Thursday, December 20, 2012

In our kitchen, the egg comes before the chicken

Two organic eggs with tofu, quinoa and black beans made for a filling dinner.

A simple egg-white omelet with shredded Italian cheese and sun-dried tomato.

Which came first -- the chicken or the egg?

In our home-cooked meals, the egg comes first, along with fish, tofu, sweet potatoes, quinoa, squash and other ingredients that fill me up and help me follow a meat-free, bread-free diet.

And the chicken has to be organic or antibiotic-free or I won't buy it for family members who eat poultry.

Mashed sweet potatoes and squash with black beans and organic diced tomatoes.

I don't need all of the carbohydrates in one of those enormous New Jersey bagels for breakfast, and I can certainly do without artery clogging cream cheese.

The other night, I boiled sweet potatoes and Kabocha squash, drained and mashed them, and then added olive oil, butter substitute, a little salt and other seasoning.

The mash, with black beans and organic diced tomatoes, served as a filling breakfast side dish with a simple, egg-white omelet.

There's nothing wrong with comfort food first thing in the morning.

For breakfast, leftover haddock with mashed sweet potatoes and scrambled egg.

My wife brought home Costco Wholesale's fresh, wild-caught haddock from Iceland ($7.99 a pound); dipped the fillets in egg and then flour, and pan-fried them for dinner.

A single, leftover piece was perfect for breakfast the next day. 

Two organic eggs with shredded Parmigiano Reggiano and sun-dried tomatoes.
Pan-fried porgy under a blanket of onion, garlic and sweet peppers.

A Sunday dinner of pan-fried porgy with mashed Kabocha squash.
An egg-free breakfast of hot cereal with fresh pineapple and banana.

On Wednesday, I picked up a big dinner salad and a delicious root-vegetable soup from the Garden Cafe at Englewood Hospital and Medical Center, where I volunteer.

A dinner salad with tofu, beets, peas and beans from a hospital cafeteria.
This morning, half of an omelet with pesto and sun-dried tomatoes went beautifully with mashed sweet potatoes and sweet plantains.

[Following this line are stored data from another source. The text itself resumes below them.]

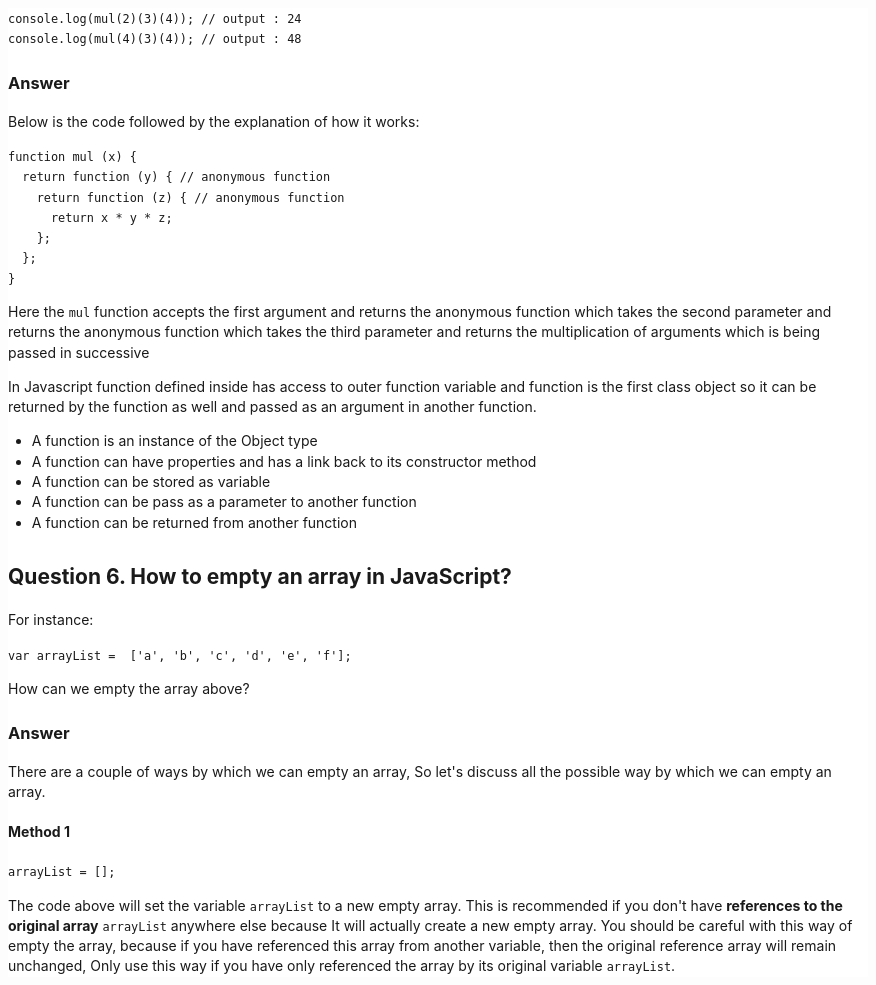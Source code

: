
 ```{{javascript}}
console.log(mul(2)(3)(4)); // output : 24
console.log(mul(4)(3)(4)); // output : 48
```

### Answer

Below is the code followed by the explanation of how it works:

```{{javascript}}
function mul (x) {
  return function (y) { // anonymous function
    return function (z) { // anonymous function
      return x * y * z;
    };
  };
}
```

Here the `mul` function accepts the first argument and returns the anonymous function which takes the second parameter and returns the anonymous function which takes the third parameter and returns the multiplication of arguments which is being passed in successive

In Javascript function defined inside has access to outer function variable and function is the first class object so it can be returned by the function as well and passed as an argument in another function.

- A function is an instance of the Object type
- A function can have properties and has a link back to its constructor method
- A function can be stored as variable
- A function can be pass as a parameter to another function
- A function can be returned from another function

## Question 6. How to empty an array in JavaScript?

For instance:

```{{javascript}}
var arrayList =  ['a', 'b', 'c', 'd', 'e', 'f'];
```

How can we empty the array above?

### Answer

There are a couple of ways by which we can empty an array, So let's discuss all the possible way by which we can empty an array.

#### Method 1

```{{javascript}}
arrayList = [];
```

The code above will set the variable `arrayList` to a new empty array. This is recommended if you don't have **references to the original array** `arrayList` anywhere else because It will actually create a new empty array. You should be careful with this way of empty the array, because if you have referenced this array from another variable, then the original reference array will remain unchanged, Only use this way if you have only referenced the array by its original variable `arrayList`.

I also had a side of cabbage kimchi, below.


  1. Thank you for your post. Why is it so important for you to buy all natural meats for your family yet when you write about restaurants you do not tell us how the meat is raised? Thank you.

  2. There are very few restaurants that serve naturally raised meat and poultry. So you can just assume the worst unless the menu says otherwise.